Fer chrissake, this business of music as the specific domain of the young was a marketing strategy invented in the 50s that has taken on a life of its own. People at 35 feel that have reached some sort of musical decrepitude, that their judgments can no longer be sound, and they either keep listening to whatever they happened to listen to as teenagers or don’t listen to anything much at all. Turning musical culture over to adolescents has not been entirely bad, it has generated a lot of stylistic innovation because of youth’s appetite for novelty and for expression that is generation-specific, but the alienation of adults I find enormously sad.

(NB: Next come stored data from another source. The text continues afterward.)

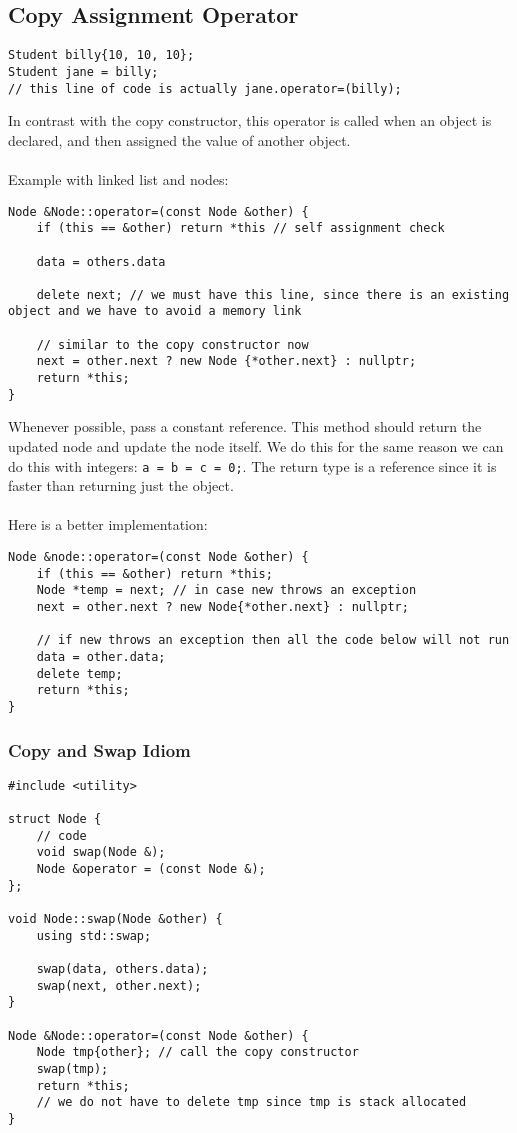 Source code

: \documentclass[12pt]{article}
\begin{document}
\subsection{Copy Assignment Operator}
\begin{lstlisting}
Student billy{10, 10, 10};
Student jane = billy;
// this line of code is actually jane.operator=(billy);
\end{lstlisting}
In contrast with the copy constructor, this operator is called when an object is declared, and then assigned the value of another object.\\\\
Example with linked list and nodes:
\begin{lstlisting}
Node &Node::operator=(const Node &other) {
    if (this == &other) return *this // self assignment check
    
    data = others.data
    
    delete next; // we must have this line, since there is an existing object and we have to avoid a memory link
    
    // similar to the copy constructor now
    next = other.next ? new Node {*other.next} : nullptr;
    return *this;
}
\end{lstlisting}
Whenever possible, pass a constant reference. This method should return the updated node and update the node itself. We do this for the same reason we can do this with integers: \lstinline{a = b = c = 0;}. The return type is a reference since it is faster than returning just the object.\\\\
Here is a better implementation:
\begin{lstlisting}
Node &node::operator=(const Node &other) {
    if (this == &other) return *this;
    Node *temp = next; // in case new throws an exception
    next = other.next ? new Node{*other.next} : nullptr;
    
    // if new throws an exception then all the code below will not run
    data = other.data;
    delete temp;
    return *this;
}
\end{lstlisting}

\subsubsection{Copy and Swap Idiom}
\begin{lstlisting}
#include <utility>

struct Node {
    // code
    void swap(Node &);
    Node &operator = (const Node &);
};

void Node::swap(Node &other) {
    using std::swap;
    
    swap(data, others.data);
    swap(next, other.next);
}

Node &Node::operator=(const Node &other) {
    Node tmp{other}; // call the copy constructor
    swap(tmp);
    return *this;
    // we do not have to delete tmp since tmp is stack allocated
}
\end{lstlisting}
\end{document}
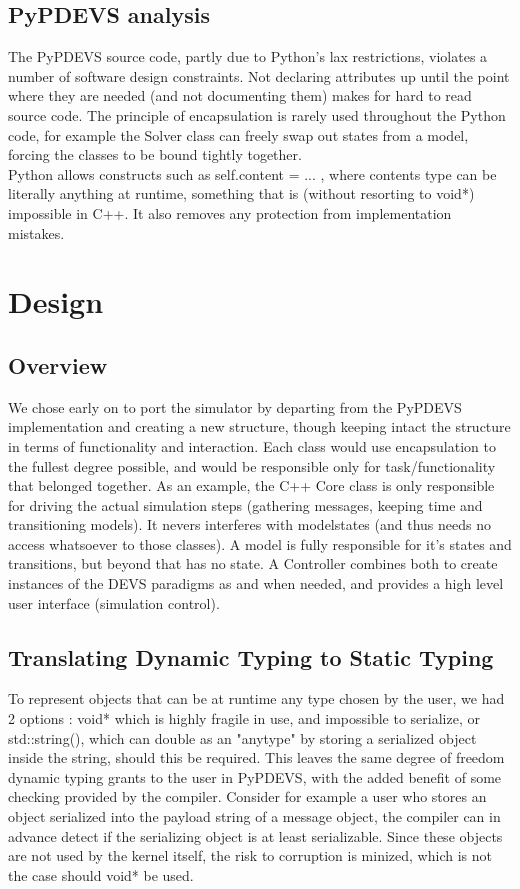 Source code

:\documentclass[8pt,a4paper]{report}
\begin{document}
\section{PyPDEVS analysis}
The PyPDEVS source code, partly due to Python's lax restrictions, violates a number of software design constraints. Not declaring attributes up until the point where they are needed (and not documenting them) makes for hard to read source code. The principle of encapsulation is rarely used throughout the Python code, for example the Solver class can freely swap out states from a model, forcing the classes to be bound tightly together. \\ %
Python allows constructs such as self.content = ... , where contents type can be literally anything at runtime, something that is (without resorting to void*) impossible in C++. It also removes any protection from implementation mistakes.

\chapter{Design}
\section{Overview}
We chose early on to port the simulator by departing from the PyPDEVS implementation and creating a new structure, though keeping intact the structure in terms of functionality and interaction. Each class would use encapsulation to the fullest degree possible, and would be responsible only for task/functionality that belonged together. As an example, the C++ Core class is only responsible for driving the actual simulation steps (gathering messages, keeping time and transitioning models). It nevers interferes with modelstates (and thus needs no access whatsoever to those classes). A model is fully responsible for it's states and transitions, but beyond that has no state. A Controller combines both to create instances of the DEVS paradigms as and when needed, and provides a high level user interface (simulation control).

\section{Translating Dynamic Typing to Static Typing}
To represent objects that can be at runtime any type chosen by the user, we had 2 options : void* which is highly fragile in use, and impossible to serialize, or std::string(), which can double as an "anytype" by storing a serialized object inside the string, should this be required. This leaves the same degree of freedom dynamic typing grants to the user in PyPDEVS, with the added benefit of some checking provided by the compiler. Consider for example a user who stores an object serialized into the payload string of a message object, the compiler can in advance detect if the serializing object is at least serializable. Since these objects are not used by the kernel itself, the risk to corruption is minized, which is not the case should void* be used.
\end{document}
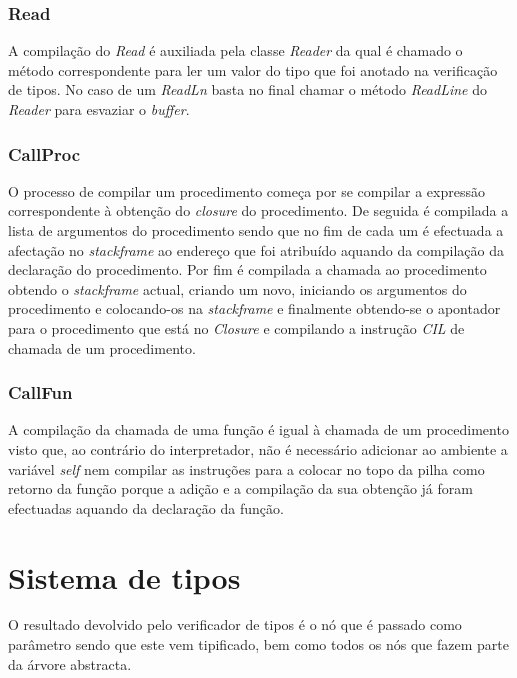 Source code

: \subsubsection{Read}

A compilação do \emph{Read} é auxiliada pela classe \emph{Reader} da qual é chamado o método correspondente para ler um valor do tipo que foi anotado na verificação de tipos. No caso de um \emph{ReadLn} basta no final chamar o método \emph{ReadLine} do \emph{Reader} para esvaziar o \emph{buffer}.

\subsubsection{CallProc}

O processo de compilar um procedimento começa por se compilar a expressão correspondente à obtenção do \emph{closure} do procedimento. De seguida é compilada a lista de argumentos do procedimento sendo que no fim de cada um é efectuada a afectação no \emph{stackframe} ao endereço que foi atribuído aquando da compilação da declaração do procedimento. Por fim é compilada a chamada ao procedimento obtendo o \emph{stackframe} actual, criando um novo, iniciando os argumentos do procedimento e colocando-os na \emph{stackframe} e finalmente obtendo-se o apontador para o procedimento que está no \emph{Closure} e compilando a instrução \emph{CIL} de chamada de um procedimento.

\subsubsection{CallFun}

A compilação da chamada de uma função é igual à chamada de um procedimento visto que, ao contrário do interpretador, não é necessário adicionar ao ambiente a variável \emph{self} nem compilar as instruções para a colocar no topo da pilha como retorno da função porque a adição e a compilação da sua obtenção já foram efectuadas aquando da declaração da função.

\newpage
\section{Sistema de tipos}

O resultado devolvido pelo verificador de tipos é o nó que é passado como parâmetro sendo que este vem tipificado, bem como todos os nós que fazem parte da árvore abstracta.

Look at the major songwriters before rock and roll. George Gershwin, Cole Porter, Jerome Kern, and Kurt Weill all were producing hits till they were dead or pretty infirm. The only one who stopped in his 30s was Gershwin, and what stopped him was death. Irving Berlin, Richard Rodgers, Harold Arlen, and Jule Styne all had long retirements, but those followed multi-decade careers, and all produced good work late in those careers. Mostly, they had outlived the commercial viability of their style, though Styne charted as late as 68 (“People”, an early Streisand vehicle), and Berlin was 74 at retirement, though he lived another quarter century. Duke Ellington was writing great stuff right until his death in 74. Uninterested in hits, which were probably not possible for him anyway in the rock era, and often leaving behind pop and blues song structures, he was doing extended pieces and concept works.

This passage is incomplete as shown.